How can I resolve this primitive: $$\int \frac{1}{(x-1)^3-x}\mathrm{d}x$$
I was trying to use the partial fractions, but I don't know how to use it in this type of equation.
$$\int \frac{1}{(x-1)^3-x}\mathrm{d}x =\int \frac{1}{x^3-3x^2+2x-1}\mathrm{d}x$$
On
By using the substitution $x=y+1$ we just have to compute the anti-derivative of $\frac{1}{y^3-y-1}$.
Now $y^3-y-1$ has a unique real root $\alpha\in(1,2)$, hence two conjugated complex roots $\beta,\overline{\beta}$ fulfilling $\alpha+\beta+\overline{\beta}=0$ and $\alpha\beta\overline{\beta}=1$ by Viète's theorem. If $Z=\{\alpha,\beta,\overline{\beta}\}$, for any $z\in Z$:
$$ \text{Res}\left(\frac{1}{y^3-y-1},y=z\right) = \frac{1}{3z^2-1} $$ hence: $$ \int \frac{dy}{y^3-y-1} = C+\sum_{z\in Z}\frac{\log(y-z)}{3z^2-1}.$$
We may locate the roots of $p(y)=y^3-y-1$ also by noticing that $p(y)=0$ is equivalent to:
$$ T_3\left(\frac{\sqrt{3}}{2}\,y\right)=\frac{3\sqrt{3}}{2} $$ with $T_3$ being a Chebyshev polynomial of the first kind, so if $y=\frac{2}{\sqrt{3}}\cosh(\theta)$, $\cosh(3\theta)=\frac{3\sqrt{3}}{2}$, giving: $$\begin{eqnarray*} \alpha &=& \frac{2}{\sqrt{3}}\cosh\left(\frac{1}{3}\text{arccosh}\left(\frac{3\sqrt{3}}{2}\right)\right)\\&=&\frac{2}{\sqrt{3}}\cosh\left(\frac{1}{3}\log\left(\frac{\sqrt{23}+\sqrt{27}}{2}\right)\right)\\&=&\frac{1}{\sqrt{3}}\left(\sqrt[3]{\frac{\sqrt{27}+\sqrt{23}}{2}}+\sqrt[3]{\frac{\sqrt{27}-\sqrt{23}}{2}}\right) \\&=&1.324717957244746\ldots \end{eqnarray*}$$ and $$ \beta,\overline{\beta} = \frac{1}{\sqrt{3}}\left(\omega^{\pm 1}\sqrt[3]{\frac{\sqrt{27}+\sqrt{23}}{2}}+\omega^{\mp 1}\sqrt[3]{\frac{\sqrt{27}-\sqrt{23}}{2}}\right)$$ with $\omega=e^{\frac{2\pi i}{3}}=\frac{-1+i\sqrt{3}}{2}$.

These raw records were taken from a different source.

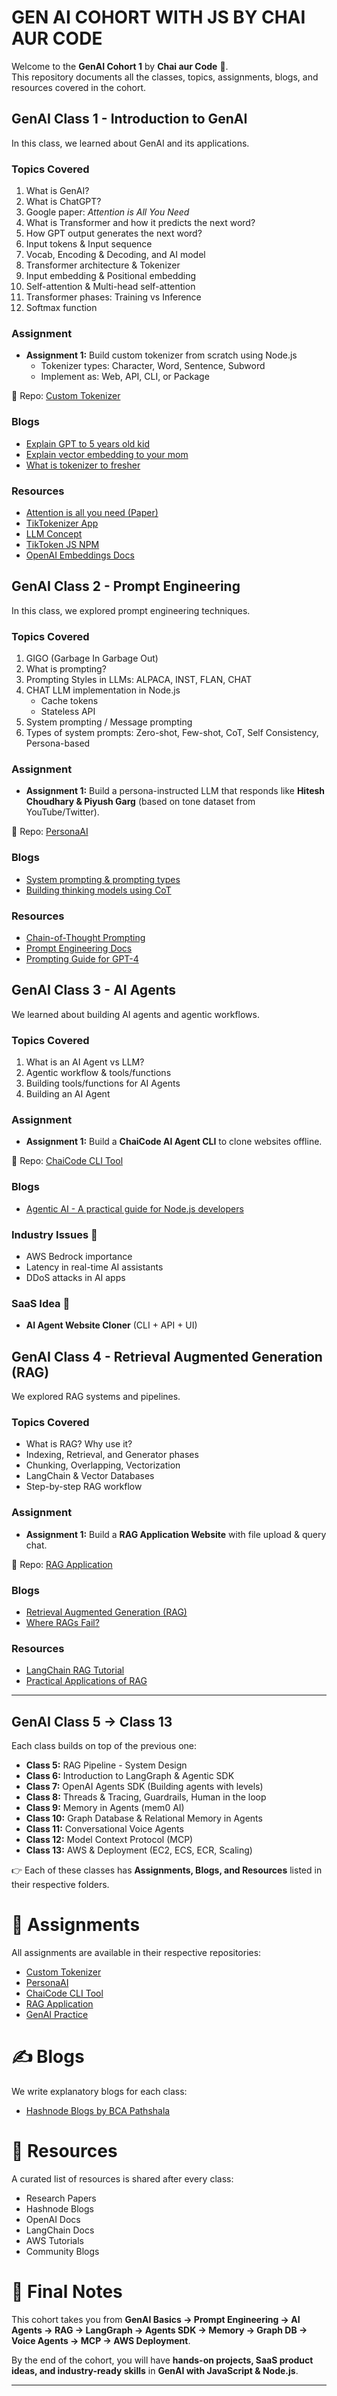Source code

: # GEN AI COHORT WITH JS BY CHAI AUR CODE

Welcome to the **GenAI Cohort 1** by **Chai aur Code** 🚀.  
This repository documents all the classes, topics, assignments, blogs, and resources covered in the cohort.

## GenAI Class 1 - Introduction to GenAI

In this class, we learned about GenAI and its applications.

### Topics Covered

1. What is GenAI?
2. What is ChatGPT?
3. Google paper: _Attention is All You Need_
4. What is Transformer and how it predicts the next word?
5. How GPT output generates the next word?
6. Input tokens & Input sequence
7. Vocab, Encoding & Decoding, and AI model
8. Transformer architecture & Tokenizer
9. Input embedding & Positional embedding
10. Self-attention & Multi-head self-attention
11. Transformer phases: Training vs Inference
12. Softmax function

### Assignment

- **Assignment 1:** Build custom tokenizer from scratch using Node.js
  - Tokenizer types: Character, Word, Sentence, Subword
  - Implement as: Web, API, CLI, or Package

📂 Repo: [Custom Tokenizer](https://github.com/BCAPATHSHALA/custom-tokenizer)

### Blogs

- [Explain GPT to 5 years old kid](https://bcapathshala.hashnode.dev/explain-gpt-simply-for-kids)
- [Explain vector embedding to your mom](https://bcapathshala.hashnode.dev/explain-vector-embeddings-to-your-mom)
- [What is tokenizer to fresher](https://bcapathshala.hashnode.dev/what-is-tokenizer-explain-tokenization)

### Resources

- [Attention is all you need (Paper)](https://arxiv.org/pdf/1706.03762)
- [TikTokenizer App](https://tiktokenizer.vercel.app/)
- [LLM Concept](https://llm-concept.vercel.app/)
- [TikToken JS NPM](https://www.npmjs.com/package/js-tiktoken)
- [OpenAI Embeddings Docs](https://platform.openai.com/docs/guides/embeddings)

## GenAI Class 2 - Prompt Engineering

In this class, we explored prompt engineering techniques.

### Topics Covered

1. GIGO (Garbage In Garbage Out)
2. What is prompting?
3. Prompting Styles in LLMs: ALPACA, INST, FLAN, CHAT
4. CHAT LLM implementation in Node.js
   - Cache tokens
   - Stateless API
5. System prompting / Message prompting
6. Types of system prompts: Zero-shot, Few-shot, CoT, Self Consistency, Persona-based

### Assignment

- **Assignment 1:** Build a persona-instructed LLM that responds like **Hitesh Choudhary & Piyush Garg** (based on tone dataset from YouTube/Twitter).

📂 Repo: [PersonaAI](https://github.com/BCAPATHSHALA/PersonaAI)

### Blogs

- [System prompting & prompting types](https://bcapathshala.hashnode.dev/system-prompting-and-prompt-engineering-a-beginner-friendly-guide)
- [Building thinking models using CoT](https://bcapathshala.hashnode.dev/non-thinking-model-to-a-thinking-model)

### Resources

- [Chain-of-Thought Prompting](https://arxiv.org/abs/2201.11903)
- [Prompt Engineering Docs](https://platform.openai.com/docs/guides/prompt-engineering)
- [Prompting Guide for GPT-4](https://cookbook.openai.com/examples/gpt4-1_prompting_guide)

## GenAI Class 3 - AI Agents

We learned about building AI agents and agentic workflows.

### Topics Covered

1. What is an AI Agent vs LLM?
2. Agentic workflow & tools/functions
3. Building tools/functions for AI Agents
4. Building an AI Agent

### Assignment

- **Assignment 1:** Build a **ChaiCode AI Agent CLI** to clone websites offline.

📂 Repo: [ChaiCode CLI Tool](https://github.com/BCAPATHSHALA/chaicodeclitool)

### Blogs

- [Agentic AI - A practical guide for Node.js developers](https://bcapathshala.hashnode.dev/agentic-ai-a-practical-guide-for-nodejs-developers)

### Industry Issues 🎯

- AWS Bedrock importance
- Latency in real-time AI assistants
- DDoS attacks in AI apps

### SaaS Idea 🎯

- **AI Agent Website Cloner** (CLI + API + UI)

## GenAI Class 4 - Retrieval Augmented Generation (RAG)

We explored RAG systems and pipelines.

### Topics Covered

- What is RAG? Why use it?
- Indexing, Retrieval, and Generator phases
- Chunking, Overlapping, Vectorization
- LangChain & Vector Databases
- Step-by-step RAG workflow

### Assignment

- **Assignment 1:** Build a **RAG Application Website** with file upload & query chat.

📂 Repo: [RAG Application](https://github.com/BCAPATHSHALA/RAGApplication)

### Blogs

- [Retrieval Augmented Generation (RAG)](https://bcapathshala.hashnode.dev/practical-guide-to-retrival-augmented-generation-from-scratch)
- [Where RAGs Fail?](https://bcapathshala.hashnode.dev/where-rags-fail-a-beginner-friendly-guide-to-reliable-rag)

### Resources

- [LangChain RAG Tutorial](https://js.langchain.com/docs/tutorials/rag/)
- [Practical Applications of RAG](https://hyperight.com/7-practical-applications-of-rag-models-and-their-impact-on-society/)

---

## GenAI Class 5 → Class 13

Each class builds on top of the previous one:

- **Class 5:** RAG Pipeline - System Design
- **Class 6:** Introduction to LangGraph & Agentic SDK
- **Class 7:** OpenAI Agents SDK (Building agents with levels)
- **Class 8:** Threads & Tracing, Guardrails, Human in the loop
- **Class 9:** Memory in Agents (mem0 AI)
- **Class 10:** Graph Database & Relational Memory in Agents
- **Class 11:** Conversational Voice Agents
- **Class 12:** Model Context Protocol (MCP)
- **Class 13:** AWS & Deployment (EC2, ECS, ECR, Scaling)

👉 Each of these classes has **Assignments, Blogs, and Resources** listed in their respective folders.

# 📝 Assignments

All assignments are available in their respective repositories:

- [Custom Tokenizer](https://github.com/BCAPATHSHALA/custom-tokenizer)
- [PersonaAI](https://github.com/BCAPATHSHALA/PersonaAI)
- [ChaiCode CLI Tool](https://github.com/BCAPATHSHALA/chaicodeclitool)
- [RAG Application](https://github.com/BCAPATHSHALA/RAGApplication)
- [GenAI Practice](https://github.com/BCAPATHSHALA/GENAI-PRACTICE)

# ✍️ Blogs

We write explanatory blogs for each class:

- [Hashnode Blogs by BCA Pathshala](https://bcapathshala.hashnode.dev)

# 📂 Resources

A curated list of resources is shared after every class:

- Research Papers
- Hashnode Blogs
- OpenAI Docs
- LangChain Docs
- AWS Tutorials
- Community Blogs

# 🚀 Final Notes

This cohort takes you from **GenAI Basics → Prompt Engineering → AI Agents → RAG → LangGraph → Agents SDK → Memory → Graph DB → Voice Agents → MCP → AWS Deployment**.

By the end of the cohort, you will have **hands-on projects, SaaS product ideas, and industry-ready skills** in **GenAI with JavaScript & Node.js**.

---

From the decomposition $y^3-y-1 = (y-\alpha)(y^2-\alpha y-(\alpha^2-1)) $ we get:
$$ \int\frac{dy}{y^3-y-1} = -\frac{\log(y-\alpha)}{\alpha^2+1}-\frac{1}{1+\alpha^2}\int\frac{y\,dy}{1+\alpha^2+\alpha y-y^2}. $$
Hint
Consider $$x^3-3 x^2+2 x-1=0$$ and use Cardano method. You should notice that there is only one real root; just name it $\alpha$ (do not try to use its value; it is more than likely a monster). So, $$x^3-3 x^2+2 x-1=(x-\alpha)(x^2+a x+b)$$ You need to identify $a,b$ (which are functions of $\alpha$) in order to make things clear and clean later; but the imortant thing is that $x^2+ax+b$ does not show any real root.
Now, partial fraction decomposition will take you to two standard integrals and the end result would be a rather simplex expression in which all terms will be functions of $\alpha$, the real root of the initial equation.
I am sure that you can take it from here.